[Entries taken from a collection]
↓↓↓

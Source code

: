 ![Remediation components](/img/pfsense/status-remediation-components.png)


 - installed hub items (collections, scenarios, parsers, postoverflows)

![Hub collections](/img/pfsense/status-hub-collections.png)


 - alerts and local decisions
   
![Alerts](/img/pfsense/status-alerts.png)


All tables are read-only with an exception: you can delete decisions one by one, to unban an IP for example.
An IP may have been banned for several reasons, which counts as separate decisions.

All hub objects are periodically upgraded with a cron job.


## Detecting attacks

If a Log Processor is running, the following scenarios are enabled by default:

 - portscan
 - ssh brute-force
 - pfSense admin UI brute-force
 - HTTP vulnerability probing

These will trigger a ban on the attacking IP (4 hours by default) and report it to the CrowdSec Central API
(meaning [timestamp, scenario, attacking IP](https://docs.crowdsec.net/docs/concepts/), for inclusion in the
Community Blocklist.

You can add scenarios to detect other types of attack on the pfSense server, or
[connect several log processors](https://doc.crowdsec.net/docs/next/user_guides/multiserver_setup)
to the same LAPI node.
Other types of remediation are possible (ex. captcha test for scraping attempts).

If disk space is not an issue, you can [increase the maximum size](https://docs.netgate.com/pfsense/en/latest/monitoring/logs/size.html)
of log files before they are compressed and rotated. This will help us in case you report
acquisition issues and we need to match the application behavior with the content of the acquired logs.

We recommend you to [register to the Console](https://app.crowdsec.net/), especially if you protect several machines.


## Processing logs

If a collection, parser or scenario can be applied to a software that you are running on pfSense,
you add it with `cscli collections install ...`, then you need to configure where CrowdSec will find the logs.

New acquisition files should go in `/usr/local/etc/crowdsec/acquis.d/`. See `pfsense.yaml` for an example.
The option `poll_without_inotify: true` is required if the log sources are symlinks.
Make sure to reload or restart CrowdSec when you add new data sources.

↑↑↑

## Work item
Lines above that include the string "types" need to be copied.

## Response to this task
You can add scenarios to detect other types of attack on the pfSense server, or
Other types of remediation are possible (ex. captcha test for scraping attempts).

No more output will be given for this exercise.